KABARINDO, JAKARTA - Menteri Keuangan, Sri Mulyani, menjelaskan bahwa Indonesia mengalami pemulihan ekonomi lebih cepat dibandingkan dengan negara-negara ASEAN lainnya.
Sri Mulyani menjelaskan bahwa Indonesia sudah bisa mencapai level ekonomi sebelum pandemi COVID-19, bahkan di atasnya.
Ia menjelaskan bahwa hal itu terjadi karena tersebut didukung oleh pemulihan baik dari sisi permintaan seperti konsumsi, investasi, dan ekspor, maupun dari sisi produksi yaitu manufaktur, perdagangan, dan konstruksi.
"Ini adalah suatu pemulihan yang cukup cepat hanya lima kuartal kita sudah bisa kembali ke GDP sebelum terjadi musibah Covid.

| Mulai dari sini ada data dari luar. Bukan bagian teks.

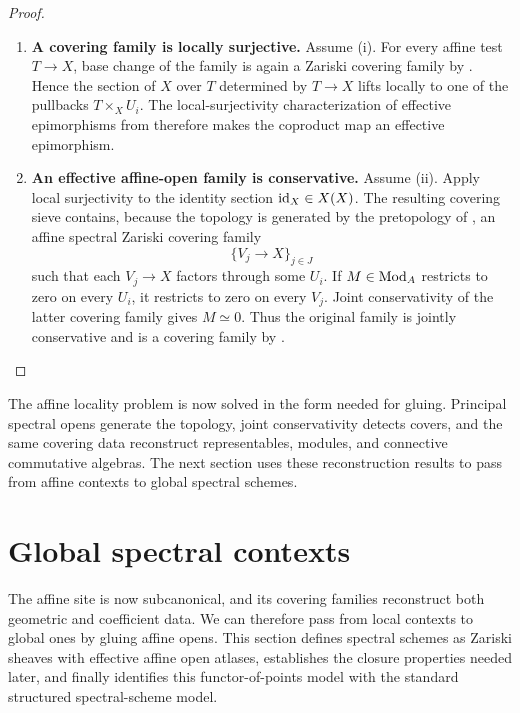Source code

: \begin{proof}
\leavevmode
\begin{enumerate}[label=\textup{(\arabic*)}]
    \item \textbf{A covering family is locally surjective.}
    Assume \textup{(i)}. For every affine test \(T\to X\), base change of
    the family is again a Zariski covering family by
    . Hence the section of \(X\) over
    \(T\) determined by \(T\to X\) lifts locally to one of the pullbacks
    \(T\times_XU_i\). The local-surjectivity characterization of effective
    epimorphisms from
     therefore makes the coproduct
    map an effective epimorphism.

    \item \textbf{An effective affine-open family is conservative.}
    Assume \textup{(ii)}. Apply local surjectivity to the identity section
    \(\id_X\in X(X)\). The resulting covering sieve contains, because the
    topology is generated by the pretopology of
    , an affine spectral Zariski
    covering family
    \[
        \{V_j\longrightarrow X\}_{j\in J}
    \]
    such that each \(V_j\to X\) factors through some \(U_i\). If
    \(M\in\Mod_A\) restricts to zero on every \(U_i\), it restricts to zero
    on every \(V_j\). Joint conservativity of the latter covering family
    gives \(M\simeq0\). Thus the original family is jointly conservative
    and is a covering family by .
\end{enumerate}
\end{proof}

The affine locality problem is now solved in the form needed for gluing.
Principal spectral opens generate the topology, joint conservativity detects
covers, and the same covering data reconstruct representables, modules, and
connective commutative algebras. The next section uses these reconstruction
results to pass from affine contexts to global spectral schemes.

\section{Global spectral contexts}
\label{sec:spectral-stacks-schemes}

The affine site is now subcanonical, and its covering families reconstruct
both geometric and coefficient data. We can therefore pass from local
contexts to global ones by gluing affine opens. This section defines spectral
schemes as Zariski sheaves with effective affine open atlases, establishes the
closure properties needed later, and finally identifies this functor-of-points
model with the standard structured spectral-scheme model.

Banyak negara-negara di tetangga kita ASEAN maupun emerging country di dunia yang belum mencapai pre-Covid level, bahkan mereka GDP-nya masih ada di sekitar 94 sampai 97 persen," kata Sri Mulyani dalam keterangan resmi Sekretariat Presiden.

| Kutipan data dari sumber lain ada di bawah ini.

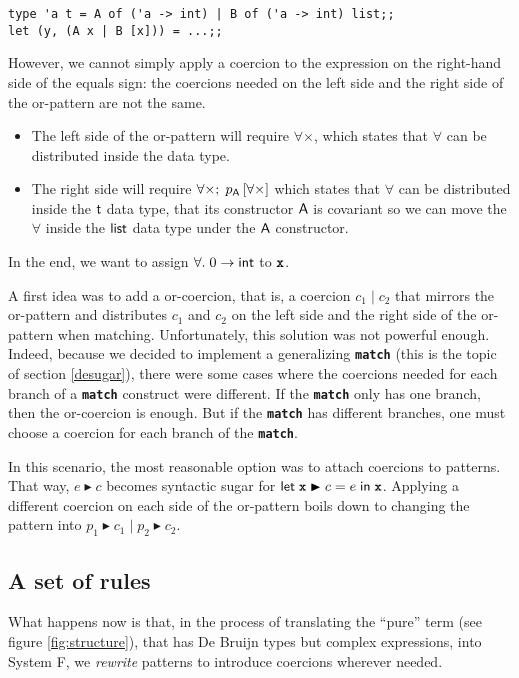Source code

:\documentclass[10pt,a4paper,twoside,titlepage,twocolumn]{article}
\newcommand{\code}[1]{\textbf{\texttt{#1}}}
\begin{document}
\begin{verbatim}
type 'a t = A of ('a -> int) | B of ('a -> int) list;;
let (y, (A x | B [x])) = ...;;
\end{verbatim}

However, we cannot simply apply a coercion to the expression on the right-hand
side of the equals sign: the coercions needed on the left side and the right
side of the or-pattern are not the same.
\begin{itemize}
  \item The left side of the or-pattern will require $\forall\times$, which states
    that $\forall$ can be distributed inside the data type.
  \item The right side will require
    $\forall\times;\;p_{\text{\textsf{A}}}\left[ \forall\times \right]$
    which states
    that $\forall$ can be distributed inside the $\text{\textsf{t}}$ data type, that its
    constructor $\text{\textsf{A}}$ is covariant so we can move the $\forall$ inside the
    $\text{\textsf{list}}$ data type under the $\text{\textsf{A}}$ constructor.
\end{itemize}
In the end, we want to assign $\forall.\;0\to\text{\textsf{int}}$ to $\evid$.

A first idea was to add a or-coercion, that is, a coercion $c_1\;|\;c_2$ that
mirrors the or-pattern and distributes $c_1$ and $c_2$ on the left side and the
right side of the or-pattern when matching. Unfortunately, this solution was not
powerful enough. Indeed, because we decided to implement a generalizing
\code{match} (this is the topic of section \vref{desugar}), there were some
cases where the coercions needed for each branch of a \code{match} construct
were different. If the \code{match} only has one branch, then the or-coercion is
enough. But if the \code{match} has different branches, one must choose a
coercion for each branch of the \code{match}.

In this scenario, the most reasonable option was to attach coercions to
patterns. That way, $e \blacktriangleright c$ becomes syntactic sugar for
$\kwd{let}\; \evid \blacktriangleright c = e\;\kwd{in}\; \evid$. Applying a
different coercion on each side of the or-pattern boils down to changing the
pattern into $p_1 \blacktriangleright c_1\;|\; p_2 \blacktriangleright c_2$.

\subsection{A set of rules}

What happens now is that, in the process of translating the ``pure'' term (see
figure \vref{fig:structure}), that has De Bruijn types but complex expressions,
into System F, we \emph{rewrite} patterns to introduce coercions wherever needed.
\end{document}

Sri Mulyani lantas menjelaskan bahwa selama ini Presiden Jokowi menekankan agar pemulihan ekonomi didasarkan pada produktivitas tinggi.
Hal tersebut lantas menjadi pokok bagi Kerangka Ekonomi Makro dan Pokok-Pokok Kebijakan Fiskal (KEM PPKF).
Beberapa Hal yang Memengaruhi Pertumbuhan Ekonomi
Pemerintah pun juga telah mengidentifikasi beberapa hal yang bisa memengaruhi pertumbuhan ekonomi.
Pertama, sisi pola hidup normal baru sesudah pandemi, terutama berbasis kesehatan.
Kemdian kedua adalah soal reformasi di bidang investasi dan perdagangan. Transformasi di sektor manufaktur baik itu industri mesin, elektronik, alat komunikasi, kimia, dan hilirisasi mineral menjadi sangat penting untuk menjadi roda atau lokomotif bagi pemulihan ekonomi.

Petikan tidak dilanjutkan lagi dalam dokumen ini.